:: WHAT TO WORK ON ::
The response must be made up of the lines in the entries below that contain "vector".

[Stored data entries]
§ §

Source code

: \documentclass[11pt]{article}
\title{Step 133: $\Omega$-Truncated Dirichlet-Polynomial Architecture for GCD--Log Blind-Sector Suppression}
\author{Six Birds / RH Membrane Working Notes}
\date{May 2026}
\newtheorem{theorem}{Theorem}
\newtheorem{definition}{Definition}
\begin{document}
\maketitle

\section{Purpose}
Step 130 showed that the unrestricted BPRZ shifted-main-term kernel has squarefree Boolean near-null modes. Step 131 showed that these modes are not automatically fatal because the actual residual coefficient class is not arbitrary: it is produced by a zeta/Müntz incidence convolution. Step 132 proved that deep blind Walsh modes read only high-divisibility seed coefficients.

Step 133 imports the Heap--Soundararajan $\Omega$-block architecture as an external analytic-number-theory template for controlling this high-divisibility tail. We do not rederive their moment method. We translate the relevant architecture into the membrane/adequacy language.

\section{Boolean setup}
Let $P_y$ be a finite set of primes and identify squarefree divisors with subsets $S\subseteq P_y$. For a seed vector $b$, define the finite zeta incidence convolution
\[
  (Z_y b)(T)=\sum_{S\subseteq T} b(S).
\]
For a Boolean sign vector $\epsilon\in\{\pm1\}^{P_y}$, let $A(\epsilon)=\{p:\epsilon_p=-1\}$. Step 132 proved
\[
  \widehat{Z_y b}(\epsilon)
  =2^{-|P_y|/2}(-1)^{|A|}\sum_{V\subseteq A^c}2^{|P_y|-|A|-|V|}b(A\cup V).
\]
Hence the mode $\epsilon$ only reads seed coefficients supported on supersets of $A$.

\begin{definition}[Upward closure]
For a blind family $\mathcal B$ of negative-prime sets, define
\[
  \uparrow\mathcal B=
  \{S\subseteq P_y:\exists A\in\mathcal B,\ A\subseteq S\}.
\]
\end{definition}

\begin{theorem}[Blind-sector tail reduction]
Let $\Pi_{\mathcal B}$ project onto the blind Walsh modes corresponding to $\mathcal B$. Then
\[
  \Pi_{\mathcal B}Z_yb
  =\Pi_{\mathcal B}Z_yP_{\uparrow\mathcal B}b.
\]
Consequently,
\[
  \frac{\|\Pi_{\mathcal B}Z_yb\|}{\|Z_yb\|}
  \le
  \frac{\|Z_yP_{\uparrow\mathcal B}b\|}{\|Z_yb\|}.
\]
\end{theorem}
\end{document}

§ §

:: TASK RESPONSE ::
Let $P_y$ be a finite set of primes and identify squarefree divisors with subsets $S\subseteq P_y$. For a seed vector $b$, define the finite zeta incidence convolution
For a Boolean sign vector $\epsilon\in\{\pm1\}^{P_y}$, let $A(\epsilon)=\{p:\epsilon_p=-1\}$. Step 132 proved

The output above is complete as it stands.